Scientists at the Texas Biomedical Research Institute, San Antonio, have developed a new minimally invasive interventional magnetic resonance imaging (iMRI) approach for delivering neural stem cells (NSCs) to the brain. The new method has the potential to improve outcomes of patients with neurological disorders.
Stem cell-based therapy lights a new hope for the treatment of a variety of diseases and injuries, such as neurological disorders, stroke and traumatic brain injury. Stem cell delivery procedures play a decisive role in the success of the cell therapy approach. Most transplantation laboratories use cannula needles, syringes and catheters for the delivery of the cells. However, flow rate, suspension solution, needle diameter, cell density and tissue mechanics very often negatively affect the survival of the cells during delivery. Evidence shows that more than 80% of grafted cells do not survive the delivery. Other limitations of currently used methods include injection site inaccuracy and puncturing structures such as blood vessels. All these translate into very poor patient outcomes.

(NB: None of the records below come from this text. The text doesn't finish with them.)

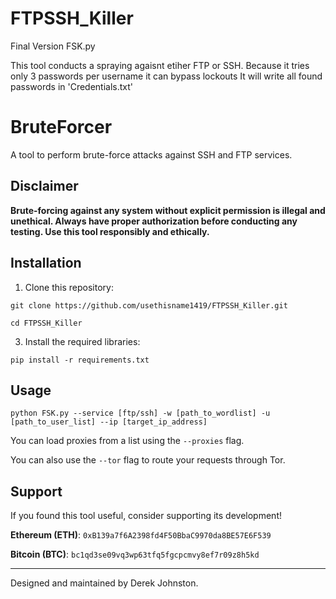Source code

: # FTPSSH_Killer

Final Version FSK.py

This tool conducts a spraying agaisnt etiher FTP or SSH. Because it tries only 3 passwords per username it can bypass lockouts 
It will write all found passwords in 'Credentials.txt'

# BruteForcer

A tool to perform brute-force attacks against SSH and FTP services.

## Disclaimer

**Brute-forcing against any system without explicit permission is illegal and unethical. Always have proper authorization before conducting any testing. Use this tool responsibly and ethically.**

## Installation

1. Clone this repository:

`git clone https://github.com/usethisname1419/FTPSSH_Killer.git`

`cd FTPSSH_Killer`


3. Install the required libraries:

`pip install -r requirements.txt`


## Usage

`python FSK.py --service [ftp/ssh] -w [path_to_wordlist] -u [path_to_user_list] --ip [target_ip_address]`

You can load proxies from a list using the `--proxies` flag. 

You can also use the `--tor` flag to route your requests through Tor.

## Support

If you found this tool useful, consider supporting its development!

**Ethereum (ETH)**: `0xB139a7f6A2398fd4F50BbaC9970da8BE57E6F539`

**Bitcoin (BTC)**: `bc1qd3se09vq3wp63tfq5fgcpcmvy8ef7r09z8h5kd`

---

Designed and maintained by Derek Johnston.


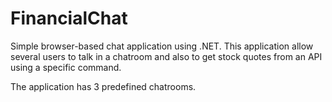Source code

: # FinancialChat

Simple browser-based chat application using .NET.
This application allow several users to talk in a chatroom and also to get stock quotes from an API using a specific command.

The application has 3 predefined chatrooms.
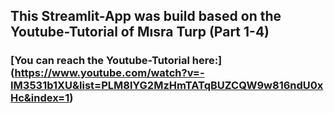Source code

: ## This Streamlit-App was build based on the Youtube-Tutorial of Mısra Turp (Part 1-4)

### [You can reach the Youtube-Tutorial here:] (https://www.youtube.com/watch?v=-IM3531b1XU&list=PLM8lYG2MzHmTATqBUZCQW9w816ndU0xHc&index=1)
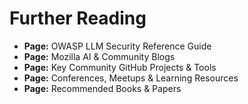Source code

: # Further Reading

* **Page:** OWASP LLM Security Reference Guide
* **Page:** Mozilla AI & Community Blogs
* **Page:** Key Community GitHub Projects & Tools
* **Page:** Conferences, Meetups & Learning Resources
* **Page:** Recommended Books & Papers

A study published in STEM CELLS Translational Medicine by Malloy and colleagues now shows that stem cell delivery using iMRI offers an alternative approach, which may improve the safety and efficacy of NSC transplantation therapies. The researchers prelabeled NSCs with a contrast agent and used real-time MRI to guide the injection cannula to the target and to track the delivery of the NSCs into the putamen of baboons. The new technique is non-invasive and highly accurate in the placement of NSCs to the basal ganglia of the brain. The results revealed that effective targeted delivery and pulsatile dispersion of injected cells was achieved. The latter finding demonstrates that injected cells are not released at a steady rate but instead disperse in the brain and thus points towards the need for the preparation of optimal NSC function.
The current study suggests that iMRI is becoming a necessity in clinical applications as it enhances patient safety and significantly improves the efficacy of stem cell transplantation thus increasing the chances of an effective stem cell-based therapy in patients with various neurological disorders and types of brain injury.